Stored dataset items

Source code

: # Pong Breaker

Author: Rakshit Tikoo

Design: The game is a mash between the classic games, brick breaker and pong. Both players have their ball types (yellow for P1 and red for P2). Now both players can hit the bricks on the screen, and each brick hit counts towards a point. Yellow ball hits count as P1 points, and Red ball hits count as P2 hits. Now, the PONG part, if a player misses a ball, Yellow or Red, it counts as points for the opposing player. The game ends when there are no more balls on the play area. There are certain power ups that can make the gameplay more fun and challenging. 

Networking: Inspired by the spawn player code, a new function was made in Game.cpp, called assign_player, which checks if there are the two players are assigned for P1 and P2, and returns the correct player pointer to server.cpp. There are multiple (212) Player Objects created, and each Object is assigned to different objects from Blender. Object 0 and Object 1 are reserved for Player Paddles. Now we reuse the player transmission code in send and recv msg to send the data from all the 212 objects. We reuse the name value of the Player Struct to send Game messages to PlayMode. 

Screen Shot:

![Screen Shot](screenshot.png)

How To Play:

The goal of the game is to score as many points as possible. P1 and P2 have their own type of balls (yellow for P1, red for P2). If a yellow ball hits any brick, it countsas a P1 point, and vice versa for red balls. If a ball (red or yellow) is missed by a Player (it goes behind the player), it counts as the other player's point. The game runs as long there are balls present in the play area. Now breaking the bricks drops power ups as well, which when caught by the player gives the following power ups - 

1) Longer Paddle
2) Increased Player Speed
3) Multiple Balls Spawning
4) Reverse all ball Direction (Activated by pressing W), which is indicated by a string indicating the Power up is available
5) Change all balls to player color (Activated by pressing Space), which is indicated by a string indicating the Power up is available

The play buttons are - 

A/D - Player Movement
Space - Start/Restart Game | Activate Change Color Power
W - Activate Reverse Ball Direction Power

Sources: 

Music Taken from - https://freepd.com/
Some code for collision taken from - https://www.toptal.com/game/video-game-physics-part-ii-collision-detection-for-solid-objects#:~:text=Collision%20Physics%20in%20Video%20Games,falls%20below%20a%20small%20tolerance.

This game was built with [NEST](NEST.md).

TASK DESCRIPTION>
Start at the first line and transcribe the data exactly through the last.

OUTPUT FOR THIS TASK>
Source code

: # Pong Breaker

Author: Rakshit Tikoo

Design: The game is a mash between the classic games, brick breaker and pong. Both players have their ball types (yellow for P1 and red for P2). Now both players can hit the bricks on the screen, and each brick hit counts towards a point. Yellow ball hits count as P1 points, and Red ball hits count as P2 hits. Now, the PONG part, if a player misses a ball, Yellow or Red, it counts as points for the opposing player. The game ends when there are no more balls on the play area. There are certain power ups that can make the gameplay more fun and challenging. 

Networking: Inspired by the spawn player code, a new function was made in Game.cpp, called assign_player, which checks if there are the two players are assigned for P1 and P2, and returns the correct player pointer to server.cpp. There are multiple (212) Player Objects created, and each Object is assigned to different objects from Blender. Object 0 and Object 1 are reserved for Player Paddles. Now we reuse the player transmission code in send and recv msg to send the data from all the 212 objects. We reuse the name value of the Player Struct to send Game messages to PlayMode. 

Screen Shot:

![Screen Shot](screenshot.png)

How To Play:

The goal of the game is to score as many points as possible. P1 and P2 have their own type of balls (yellow for P1, red for P2). If a yellow ball hits any brick, it countsas a P1 point, and vice versa for red balls. If a ball (red or yellow) is missed by a Player (it goes behind the player), it counts as the other player's point. The game runs as long there are balls present in the play area. Now breaking the bricks drops power ups as well, which when caught by the player gives the following power ups - 

1) Longer Paddle
2) Increased Player Speed
3) Multiple Balls Spawning
4) Reverse all ball Direction (Activated by pressing W), which is indicated by a string indicating the Power up is available
5) Change all balls to player color (Activated by pressing Space), which is indicated by a string indicating the Power up is available

The play buttons are - 

A/D - Player Movement
Space - Start/Restart Game | Activate Change Color Power
W - Activate Reverse Ball Direction Power

Sources: 

Music Taken from - https://freepd.com/
Some code for collision taken from - https://www.toptal.com/game/video-game-physics-part-ii-collision-detection-for-solid-objects#:~:text=Collision%20Physics%20in%20Video%20Games,falls%20below%20a%20small%20tolerance.

This game was built with [NEST](NEST.md).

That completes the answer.